**WHAT IS BEING ASKED**. Give the data again exactly as it appears, excluding any pictures.

*** RECORD SET ***

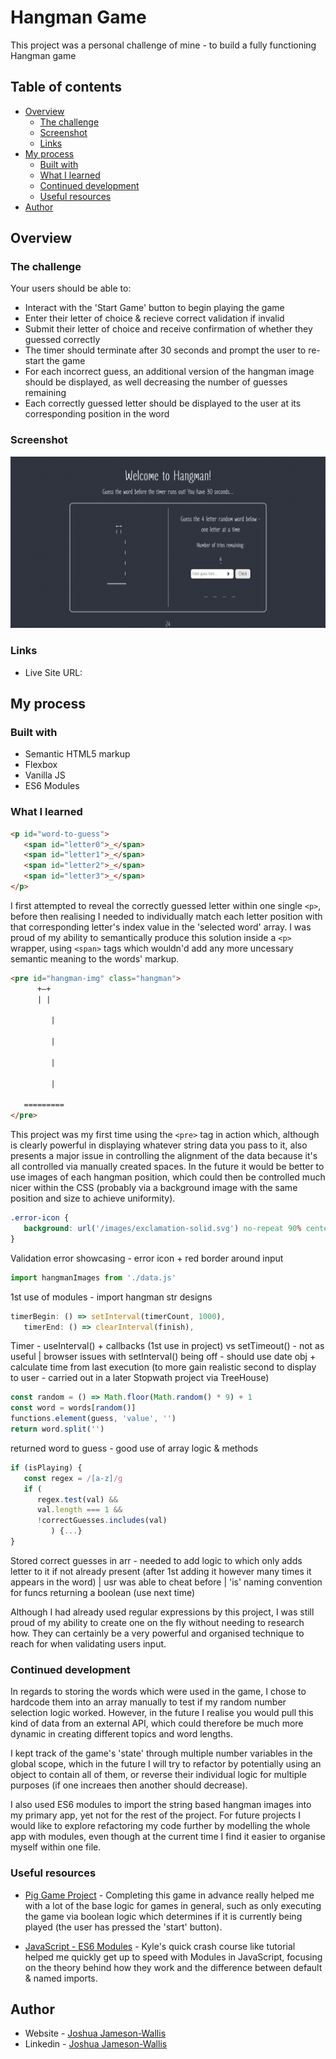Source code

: # Hangman Game

This project was a personal challenge of mine - to build a fully functioning Hangman game

## Table of contents

-  [Overview](#overview)
   -  [The challenge](#the-challenge)
   -  [Screenshot](#screenshot)
   -  [Links](#links)
-  [My process](#my-process)
   -  [Built with](#built-with)
   -  [What I learned](#what-i-learned)
   -  [Continued development](#continued-development)
   -  [Useful resources](#useful-resources)
-  [Author](#author)

## Overview

### The challenge

Your users should be able to:

-  Interact with the 'Start Game' button to begin playing the game
-  Enter their letter of choice & recieve correct validation if invalid
-  Submit their letter of choice and receive confirmation of whether they guessed correctly
-  The timer should terminate after 30 seconds and prompt the user to re-start the game
-  For each incorrect guess, an additional version of the hangman image should be displayed, as well decreasing the number of guesses remaining
-  Each correctly guessed letter should be displayed to the user at its corresponding position in the word

### Screenshot

![](./Screenshot.png)

### Links

-  Live Site URL:

## My process

### Built with

-  Semantic HTML5 markup
-  Flexbox
-  Vanilla JS
-  ES6 Modules

### What I learned

```html
<p id="word-to-guess">
   <span id="letter0">_</span>
   <span id="letter1">_</span>
   <span id="letter2">_</span>
   <span id="letter3">_</span>
</p>
```

I first attempted to reveal the correctly guessed letter within one single `<p>`, before then realising I needed to individually match each letter position with that corresponding letter's index value in the 'selected word' array. I was proud of my ability to semantically produce this solution inside a `<p>` wrapper, using `<span>` tags which wouldn'd add any more uncessary semantic meaning to the words' markup.

```html
<pre id="hangman-img" class="hangman">
      +—+
      | |
   
         |
   
         |
   
         |
   
         |
   
   =========
</pre>
```

This project was my first time using the `<pre>` tag in action which, although is clearly powerful in displaying whatever string data you pass to it, also presents a major issue in controlling the alignment of the data because it's all controlled via manually created spaces. In the future it would be better to use images of each hangman position, which could then be controlled much nicer within the CSS (probably via a background image with the same position and size to achieve uniformity).

```css
.error-icon {
   background: url('/images/exclamation-solid.svg') no-repeat 90% center / 4%;
}
```

Validation error showcasing - error icon + red border around input

```js
import hangmanImages from './data.js'
```

1st use of modules - import hangman str designs

```js
timerBegin: () => setInterval(timerCount, 1000),
   timerEnd: () => clearInterval(finish),
```

Timer - useInterval() + callbacks (1st use in project) vs setTimeout() - not as useful | browser issues with setInterval() being off - should use date obj + calculate time from last execution (to more gain realistic second to display to user - carried out in a later Stopwath project via TreeHouse)

```js
const random = () => Math.floor(Math.random() * 9) + 1
const word = words[random()]
functions.element(guess, 'value', '')
return word.split('')
```

returned word to guess - good use of array logic & methods

```js
if (isPlaying) {
   const regex = /[a-z]/g
   if (
      regex.test(val) &&
      val.length === 1 &&
      !correctGuesses.includes(val)
         ) {...}
}
```

Stored correct guesses in arr - needed to add logic to which only adds letter to it if not already present (after 1st adding it however many times it appears in the word) | usr was able to cheat before | 'is' naming convention for funcs returning a boolean (use next time)

Although I had already used regular expressions by this project, I was still proud of my ability to create one on the fly without needing to research how. They can certainly be a very powerful and organised technique to reach for when validating users input.

### Continued development

In regards to storing the words which were used in the game, I chose to hardcode them into an array manually to test if my random number selection logic worked. However, in the future I realise you would pull this kind of data from an external API, which could therefore be much more dynamic in creating different topics and word lengths.

I kept track of the game's 'state' through multiple number variables in the global scope, which in the future I will try to refactor by potentially using an object to contain all of them, or reverse their individual logic for multiple purposes (if one increaes then another should decrease).

I also used ES6 modules to import the string based hangman images into my primary app, yet not for the rest of the project. For future projects I would like to explore refactoring my code further by modelling the whole app with modules, even though at the current time I find it easier to organise myself within one file.

### Useful resources

-  [Pig Game Project](https://www.udemy.com/course/the-complete-javascript-course/) - Completing this game in advance really helped me with a lot of the base logic for games in general, such as only executing the game via boolean logic which determines if it is currently being played (the user has pressed the 'start' button).

-  [JavaScript - ES6 Modules](https://www.youtube.com/watch?v=cRHQNNcYf6s&t=283s&ab_channel=WebDevSimplified) - Kyle's quick crash course like tutorial helped me quickly get up to speed with Modules in JavaScript, focusing on the theory behind how they work and the difference between default & named imports.

## Author

-  Website - [Joshua Jameson-Wallis](https://joshuajamesonwallis.com)
-  Linkedin - [Joshua Jameson-Wallis]()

*** End of RECORD SET ***

**RESULT BELOW**.
Source code

: # Hangman Game

This project was a personal challenge of mine - to build a fully functioning Hangman game

## Table of contents

-  [Overview](#overview)
   -  [The challenge](#the-challenge)
   -  [Screenshot](#screenshot)
   -  [Links](#links)
-  [My process](#my-process)
   -  [Built with](#built-with)
   -  [What I learned](#what-i-learned)
   -  [Continued development](#continued-development)
   -  [Useful resources](#useful-resources)
-  [Author](#author)

## Overview

### The challenge

Your users should be able to:

-  Interact with the 'Start Game' button to begin playing the game
-  Enter their letter of choice & recieve correct validation if invalid
-  Submit their letter of choice and receive confirmation of whether they guessed correctly
-  The timer should terminate after 30 seconds and prompt the user to re-start the game
-  For each incorrect guess, an additional version of the hangman image should be displayed, as well decreasing the number of guesses remaining
-  Each correctly guessed letter should be displayed to the user at its corresponding position in the word

### Screenshot

![](./Screenshot.png)

### Links

-  Live Site URL:

## My process

### Built with

-  Semantic HTML5 markup
-  Flexbox
-  Vanilla JS
-  ES6 Modules

### What I learned

```html
<p id="word-to-guess">
   <span id="letter0">_</span>
   <span id="letter1">_</span>
   <span id="letter2">_</span>
   <span id="letter3">_</span>
</p>
```

I first attempted to reveal the correctly guessed letter within one single `<p>`, before then realising I needed to individually match each letter position with that corresponding letter's index value in the 'selected word' array. I was proud of my ability to semantically produce this solution inside a `<p>` wrapper, using `<span>` tags which wouldn'd add any more uncessary semantic meaning to the words' markup.

```html
<pre id="hangman-img" class="hangman">
      +—+
      | |
   
         |
   
         |
   
         |
   
         |
   
   =========
</pre>
```

This project was my first time using the `<pre>` tag in action which, although is clearly powerful in displaying whatever string data you pass to it, also presents a major issue in controlling the alignment of the data because it's all controlled via manually created spaces. In the future it would be better to use images of each hangman position, which could then be controlled much nicer within the CSS (probably via a background image with the same position and size to achieve uniformity).

```css
.error-icon {
   background: url('/images/exclamation-solid.svg') no-repeat 90% center / 4%;
}
```

Validation error showcasing - error icon + red border around input

```js
import hangmanImages from './data.js'
```

1st use of modules - import hangman str designs

```js
timerBegin: () => setInterval(timerCount, 1000),
   timerEnd: () => clearInterval(finish),
```

Timer - useInterval() + callbacks (1st use in project) vs setTimeout() - not as useful | browser issues with setInterval() being off - should use date obj + calculate time from last execution (to more gain realistic second to display to user - carried out in a later Stopwath project via TreeHouse)

```js
const random = () => Math.floor(Math.random() * 9) + 1
const word = words[random()]
functions.element(guess, 'value', '')
return word.split('')
```

returned word to guess - good use of array logic & methods

```js
if (isPlaying) {
   const regex = /[a-z]/g
   if (
      regex.test(val) &&
      val.length === 1 &&
      !correctGuesses.includes(val)
         ) {...}
}
```

Stored correct guesses in arr - needed to add logic to which only adds letter to it if not already present (after 1st adding it however many times it appears in the word) | usr was able to cheat before | 'is' naming convention for funcs returning a boolean (use next time)

Although I had already used regular expressions by this project, I was still proud of my ability to create one on the fly without needing to research how. They can certainly be a very powerful and organised technique to reach for when validating users input.

### Continued development

In regards to storing the words which were used in the game, I chose to hardcode them into an array manually to test if my random number selection logic worked. However, in the future I realise you would pull this kind of data from an external API, which could therefore be much more dynamic in creating different topics and word lengths.

I kept track of the game's 'state' through multiple number variables in the global scope, which in the future I will try to refactor by potentially using an object to contain all of them, or reverse their individual logic for multiple purposes (if one increaes then another should decrease).

I also used ES6 modules to import the string based hangman images into my primary app, yet not for the rest of the project. For future projects I would like to explore refactoring my code further by modelling the whole app with modules, even though at the current time I find it easier to organise myself within one file.

### Useful resources

-  [Pig Game Project](https://www.udemy.com/course/the-complete-javascript-course/) - Completing this game in advance really helped me with a lot of the base logic for games in general, such as only executing the game via boolean logic which determines if it is currently being played (the user has pressed the 'start' button).

-  [JavaScript - ES6 Modules](https://www.youtube.com/watch?v=cRHQNNcYf6s&t=283s&ab_channel=WebDevSimplified) - Kyle's quick crash course like tutorial helped me quickly get up to speed with Modules in JavaScript, focusing on the theory behind how they work and the difference between default & named imports.

## Author

-  Website - [Joshua Jameson-Wallis](https://joshuajamesonwallis.com)
-  Linkedin - [Joshua Jameson-Wallis]()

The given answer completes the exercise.